Tanggal 23 November tiba, saya yang berangkat dari Purwakarta sudah bersiap diri menanti Bus Damri kedua pukul 02.00 pagi di pinggir jalan. Lama menanti akhirnya bus datang sekitar pukul 02.35, saya masuk ke Bus disambut dengan dendangan lagu-lagu lawas tahun '90-'00an yang dimainkan via musik player oleh Bapak sopir. Saya merupakan satu-satunya penumpang pada pagi itu dan harus membayar 75ribu untuk biaya Busnya menuju ke Bandara CGK. Pukul 04.35 saya sampai di Terminal 3 bablas menuju ke toilet dan bertemu teman di pintu keberangkatan untuk check-in bersama. 

Tak lama menanti kamipun menaiki pesawat yang tepat pukul 6.25 mulai lepas landas menuju Tokyo dengan total perjalanan 7 jam. Tujuh jam yang membosankan karena film-film di JAL Airlines ternyata tidak begitu banyak dan tombol layarnya-pun tidak bisa dipakai. Lumayan kecewa juga sudah bayar mahal-mahal tapi entertainment-nya cuma sedikit dan tidak menghibur sama sekali. Memasuki area langit di Jepang, pesawat mendadak turbulance berkali-kali.

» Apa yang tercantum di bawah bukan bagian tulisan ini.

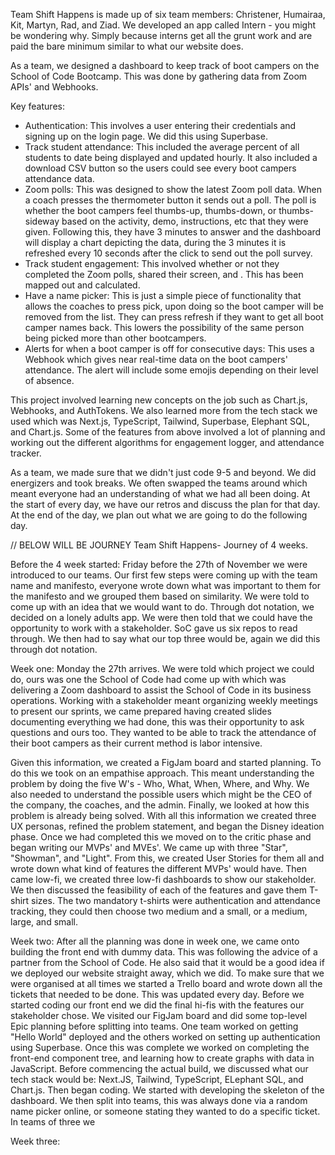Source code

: Team Shift Happens is made up of six team members: Christener, Humairaa, Kit, Martyn, Rad, and Ziad. 
We developed an app called Intern - you might be wondering why. Simply because interns get all the grunt work and are paid the bare minimum similar to what our website does.

As a team, we designed a dashboard to keep track of boot campers on the School of Code Bootcamp. This was done by gathering data from Zoom APIs' and Webhooks. 

Key features:
- Authentication:
    This involves a user entering their credentials and signing up on the login page. We did this using Superbase.
- Track student attendance:
    This included the average percent of all students to date being displayed and updated hourly. It also included a download CSV button so the users could see         every boot campers attendance data.
- Zoom polls:
    This was designed to show the latest Zoom poll data. When a coach presses the thermometer button it sends out a poll. The poll is whether the boot campers feel 
    thumbs-up, thumbs-down, or thumbs-sideway based on the activity, demo, instructions, etc that they were given. Following this, they have 3 minutes to answer 
    and the dashboard will display a chart depicting the data, during the 3 minutes it is refreshed every 10 seconds after the click to send out the poll survey.
- Track student engagement:
    This involved whether or not they completed the Zoom polls, shared their screen, and . This has been mapped out and calculated. 
- Have a name picker:
    This is just a simple piece of functionality that allows the coaches to press pick, upon doing so the boot camper will be removed from the list. They can press 
    refresh if they want to get all boot camper names back. This lowers the possibility of the same person being picked more than other bootcampers.
- Alerts for when a boot camper is off for consecutive days:
    This uses a Webhook which gives near real-time data on the boot campers' attendance. The alert will include some emojis depending on their level of absence.

This project involved learning new concepts on the job such as Chart.js, Webhooks, and AuthTokens. We also learned more from the tech stack we used which was Next.js, TypeScript, Tailwind, Superbase, Elephant SQL, and Chart.js. Some of the features from above involved a lot of planning and working out the different algorithms for engagement logger, and attendance tracker. 

As a team, we made sure that we didn't just code 9-5 and beyond. We did energizers and took breaks. We often swapped the teams around which meant everyone had an understanding of what we had all been doing. At the start of every day, we have our retros and discuss the plan for that day. At the end of the day, we plan out what we are going to do the following day. 

// BELOW WILL BE JOURNEY
Team Shift Happens- Journey of 4 weeks.

Before the 4 week started:
Friday before the 27th of November we were introduced to our teams. Our first few steps were coming up with the team name and manifesto, everyone wrote down what was important to them for the manifesto and we grouped them based on similarity. We were told to come up with an idea that we would want to do. Through dot notation, we decided on a lonely adults app. We were then told that we could have the opportunity to work with a stakeholder. SoC gave us six repos to read through. We then had to say what our top three would be, again we did this through dot notation. 

Week one:
Monday the 27th arrives. We were told which project we could do, ours was one the School of Code had come up with which was delivering a Zoom dashboard to assist the School of Code in its business operations. Working with a stakeholder meant organizing weekly meetings to present our sprints, we came prepared having created slides documenting everything we had done, this was their opportunity to ask questions and ours too.  They wanted to be able to track the attendance of their boot campers as their current method is labor intensive.

Given this information, we created a FigJam board and started planning. To do this we took on an empathise approach. This meant understanding the problem by doing the five W's - Who, What, When, Where, and Why. We also needed to understand the possible users which might be the CEO of the company, the coaches, and the admin. Finally, we looked at how this problem is already being solved. With all this information we created three UX personas, refined the problem statement, and began the Disney ideation phase. Once we had completed this we moved on to the critic phase and began writing our MVPs' and MVEs'. We came up with three "Star", "Showman", and "Light". From this, we created User Stories for them all and wrote down what kind of features the different MVPs' would have. Then came low-fi, we created three low-fi dashboards to show our stakeholder. We then discussed the feasibility of each of the features and gave them T-shirt sizes. The two mandatory t-shirts were authentication and attendance tracking, they could then choose two medium and a small, or a medium, large, and small. 

Week two:
After all the planning was done in week one, we came onto building the front end with dummy data. This was following the advice of a partner from the School of Code. He also said that it would be a good idea if we deployed our website straight away, which we did. To make sure that we were organised at all times we started a Trello board and wrote down all the tickets that needed to be done. This was updated every day. Before we started coding our front end we did the final hi-fis with the features our stakeholder chose. We visited our FigJam board and did some top-level Epic planning before splitting into teams. One team worked on getting "Hello World" deployed and the others worked on setting up authentication using Superbase. Once this was complete we worked on completing the front-end component tree, and learning how to create graphs with data in JavaScript. Before commencing the actual build, we discussed what our tech stack would be: Next.JS, Tailwind, TypeScript, ELephant SQL, and Chart.js. Then began coding. We started with developing the skeleton of the dashboard. We then split into teams, this was always done via a random name picker online, or someone stating they wanted to do a specific ticket. In teams of three we 

Week three:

Ternyata memang Jepang saat itu sedang hujan dimana-mana, gunung fuji yang sangat ingin kami lihat dari atas juga gagal terlihat karena tertutup awan yang tebal. Begitu juga sampai saat kami mau mendarat di NRT, awan gelap dan turbulance masih menjadi kawan setia sampai akhirnya pesawat landing dengan mulus di dataran Jepang.

Fuji Mt showered by the cloud.
Tiba di Narita Airport Terminal 2 kami langsung bisa melihat bagaimana sigapnya para pekerja bandara disana. Dari sebelum imigrasi sampai imigrasi selesai semua petugas bekerja dengan sangat aktif dan tanpa lelah melayani kami yang baru datang disana. Ketelatenan mereka cukup membuat kami syok, tapi juga sangat menarik untuk diamati dan perbandingkan dengan yang di negara sendiri. Nah saat diimigrasi ini, ada orang yang bertugas men-scan passport/visa kami terlebih dahulu sebelum akhirnya kami diarahkan ke petugas imigrasi yang bertugas menstempel passport kami. Saat penyetempelan passport ini, kami yang sudah membeli JRPass harus memastikan telah mendapatkan stempel atau stiker yang menunjukkan bahwa kami adalah seorang pengunjung sementara/turis di Jepang. Tapi tanpa memastikanpun mereka sebenarnya juga sudah cukup tanggap, karena tanpa saya mintapun passport saya sudah langsung mendapat sticker tersebut. Keluar dari Imigrasi kami langsung mendapati bagasi kami telah berputar-putar di conveyor, sangat cepat dibanding saat saya tiba di Jakarta yang bisa lebih dari 30 menit untuk menunggu bagasinya sendiri.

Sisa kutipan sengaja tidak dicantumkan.